Places where ancient minerals have managed to somehow survive the ravages of time are very scientifically valuable. They can tell us what our planet was like as it was forming, before life managed to wriggle its way out of the primordial chemistry.
This has far-reaching implications far beyond our own tiny blue world: since Earth is the only planet on which we know for a fact life exists, how our planet formed, grew, and evolved can help us understand how to find similar planets in the wider galaxy.
Nuvvuagittuq Greenstone Belt has long been eyeballed by scientists as one of these sites harboring Hadean minerals, from the first of Earth's four geological eons, spanning the time of its formation until just over 4 billion years ago. However, previous attempts at dating minerals thought to be ancient returned confusing and inconsistent results, ranging between around 4.3 and 2.7 billion years.

Led by geoscientist Christian Sole of the University of Ottawa, a team of researchers decided to try a different approach. Previous tests had measured the ratios of radioactive atoms and the isotopes of their decay products in the basaltic rock.
The most reliable isotope dating method we have relies on zircon crystals. When it is forming, zircon takes up trace amounts of uranium, but strongly rejects lead. Over time, the uranium decays into lead inside the zircon; so any lead in a zircon crystal has to be from the radioactive decay of uranium. Because we precisely know the decay rate of uranium, the ratios can be used to precisely date the zircon.
Basaltic rock, like the Nuvvuagittuq Greenstone Belt, presents challenging conditions for the formation of zircon, so many previous measurements relied on ratios of radioactive samarium and its decay products, isotopes of neodymium. This is less reliable than uranium-lead dating.

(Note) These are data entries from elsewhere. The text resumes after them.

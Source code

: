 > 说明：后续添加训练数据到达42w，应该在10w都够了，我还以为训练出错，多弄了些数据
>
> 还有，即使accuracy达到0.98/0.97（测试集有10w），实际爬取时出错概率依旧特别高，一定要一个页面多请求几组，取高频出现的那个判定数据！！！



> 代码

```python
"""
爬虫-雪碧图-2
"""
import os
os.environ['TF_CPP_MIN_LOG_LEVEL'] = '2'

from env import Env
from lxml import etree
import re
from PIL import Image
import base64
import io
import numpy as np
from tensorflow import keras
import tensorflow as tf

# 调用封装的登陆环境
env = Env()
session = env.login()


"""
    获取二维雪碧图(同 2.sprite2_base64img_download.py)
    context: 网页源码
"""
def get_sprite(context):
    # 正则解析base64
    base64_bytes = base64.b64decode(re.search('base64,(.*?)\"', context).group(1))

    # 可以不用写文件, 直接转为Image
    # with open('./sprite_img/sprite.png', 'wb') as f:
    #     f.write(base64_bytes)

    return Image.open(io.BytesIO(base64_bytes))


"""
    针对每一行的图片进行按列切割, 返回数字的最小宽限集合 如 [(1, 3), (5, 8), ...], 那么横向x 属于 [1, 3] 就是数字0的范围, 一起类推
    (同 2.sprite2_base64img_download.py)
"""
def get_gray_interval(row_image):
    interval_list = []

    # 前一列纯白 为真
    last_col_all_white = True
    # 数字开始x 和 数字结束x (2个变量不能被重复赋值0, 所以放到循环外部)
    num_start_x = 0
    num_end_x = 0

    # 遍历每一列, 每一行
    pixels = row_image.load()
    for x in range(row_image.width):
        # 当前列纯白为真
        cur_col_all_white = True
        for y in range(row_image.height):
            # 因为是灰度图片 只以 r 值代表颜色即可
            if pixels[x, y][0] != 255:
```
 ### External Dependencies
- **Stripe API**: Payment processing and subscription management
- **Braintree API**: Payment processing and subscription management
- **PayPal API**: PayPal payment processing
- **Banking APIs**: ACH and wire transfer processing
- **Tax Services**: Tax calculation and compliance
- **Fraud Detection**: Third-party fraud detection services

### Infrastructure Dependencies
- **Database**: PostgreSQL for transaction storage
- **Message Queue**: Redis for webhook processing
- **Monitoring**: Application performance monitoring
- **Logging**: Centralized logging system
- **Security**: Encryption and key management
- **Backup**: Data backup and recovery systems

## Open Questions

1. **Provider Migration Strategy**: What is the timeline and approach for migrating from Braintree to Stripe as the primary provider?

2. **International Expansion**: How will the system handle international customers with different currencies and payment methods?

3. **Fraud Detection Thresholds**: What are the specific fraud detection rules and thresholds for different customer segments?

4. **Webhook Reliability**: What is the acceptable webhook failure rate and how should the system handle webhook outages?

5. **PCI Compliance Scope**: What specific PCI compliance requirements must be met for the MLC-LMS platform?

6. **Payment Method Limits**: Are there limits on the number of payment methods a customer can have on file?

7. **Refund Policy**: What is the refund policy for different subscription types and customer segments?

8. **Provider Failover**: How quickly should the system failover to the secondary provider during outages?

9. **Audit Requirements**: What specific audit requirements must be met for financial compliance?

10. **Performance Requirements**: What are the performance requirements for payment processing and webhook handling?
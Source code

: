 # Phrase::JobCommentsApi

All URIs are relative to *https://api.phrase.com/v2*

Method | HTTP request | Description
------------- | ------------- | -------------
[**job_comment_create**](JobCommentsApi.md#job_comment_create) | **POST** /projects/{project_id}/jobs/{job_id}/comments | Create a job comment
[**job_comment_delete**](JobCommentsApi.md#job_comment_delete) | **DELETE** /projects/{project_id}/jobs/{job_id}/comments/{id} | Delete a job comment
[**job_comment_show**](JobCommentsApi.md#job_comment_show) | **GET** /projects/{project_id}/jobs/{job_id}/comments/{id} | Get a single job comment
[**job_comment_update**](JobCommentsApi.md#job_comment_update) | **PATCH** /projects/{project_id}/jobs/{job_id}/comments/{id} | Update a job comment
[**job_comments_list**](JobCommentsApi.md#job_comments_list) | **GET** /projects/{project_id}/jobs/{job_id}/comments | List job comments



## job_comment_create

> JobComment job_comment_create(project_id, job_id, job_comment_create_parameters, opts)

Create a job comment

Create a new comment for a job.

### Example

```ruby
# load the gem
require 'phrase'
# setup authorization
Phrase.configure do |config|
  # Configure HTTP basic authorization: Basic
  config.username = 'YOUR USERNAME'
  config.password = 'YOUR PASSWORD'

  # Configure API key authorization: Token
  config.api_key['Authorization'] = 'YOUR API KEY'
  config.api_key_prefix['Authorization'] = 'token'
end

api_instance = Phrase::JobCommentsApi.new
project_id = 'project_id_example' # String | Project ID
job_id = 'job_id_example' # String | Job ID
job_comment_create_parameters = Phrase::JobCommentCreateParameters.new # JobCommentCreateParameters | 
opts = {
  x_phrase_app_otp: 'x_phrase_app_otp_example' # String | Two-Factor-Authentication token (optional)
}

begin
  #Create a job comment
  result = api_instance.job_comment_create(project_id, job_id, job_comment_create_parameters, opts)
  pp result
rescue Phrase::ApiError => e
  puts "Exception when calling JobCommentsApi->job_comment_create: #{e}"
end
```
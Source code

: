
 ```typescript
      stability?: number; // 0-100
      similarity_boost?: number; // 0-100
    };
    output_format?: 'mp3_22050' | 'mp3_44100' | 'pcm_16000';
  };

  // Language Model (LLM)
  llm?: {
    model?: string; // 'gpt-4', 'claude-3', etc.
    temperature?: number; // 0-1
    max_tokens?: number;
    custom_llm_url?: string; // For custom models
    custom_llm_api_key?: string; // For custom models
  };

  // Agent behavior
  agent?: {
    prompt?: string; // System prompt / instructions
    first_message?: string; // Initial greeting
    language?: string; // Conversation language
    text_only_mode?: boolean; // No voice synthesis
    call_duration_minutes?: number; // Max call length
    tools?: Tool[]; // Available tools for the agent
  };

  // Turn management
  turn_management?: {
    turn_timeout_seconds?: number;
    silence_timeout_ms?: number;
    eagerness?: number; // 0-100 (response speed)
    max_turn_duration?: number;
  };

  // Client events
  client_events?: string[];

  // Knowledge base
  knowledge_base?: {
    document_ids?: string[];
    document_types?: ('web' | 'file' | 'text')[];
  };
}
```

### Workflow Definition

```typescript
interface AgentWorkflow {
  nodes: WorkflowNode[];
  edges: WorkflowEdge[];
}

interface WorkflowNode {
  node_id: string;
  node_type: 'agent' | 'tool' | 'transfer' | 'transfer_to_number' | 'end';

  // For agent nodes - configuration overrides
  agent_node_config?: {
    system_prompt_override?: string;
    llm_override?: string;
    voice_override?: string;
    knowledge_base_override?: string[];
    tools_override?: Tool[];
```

Sole and his colleagues took a new tack. They focused on large inclusions of metagabbro, a type of rock that was originally an igneous rock called gabbro that metamorphosed under heat and pressure inside the planet's crust. These metagabbros intruded on older basalts, so they provide a minimum age for the surrounding basalt matrix.

The team subjected their samples to both lead-uranium and samarium-neodymium dating. Both forms of analysis yielded the same result, even for rocks of different mineral compositions taken from different locations: the minimum age for the Nuvvuagittuq Greenstone Belt is 4.16 billion years.
This result opens up exciting avenues for further research into our planet's earliest days.
"Understanding these rocks is going back to the very origins of our planet," O'Neil says. "This allows us to better understand how the first continents were formed and to reconstruct the environment from which life could have emerged."
The research has been published in Science.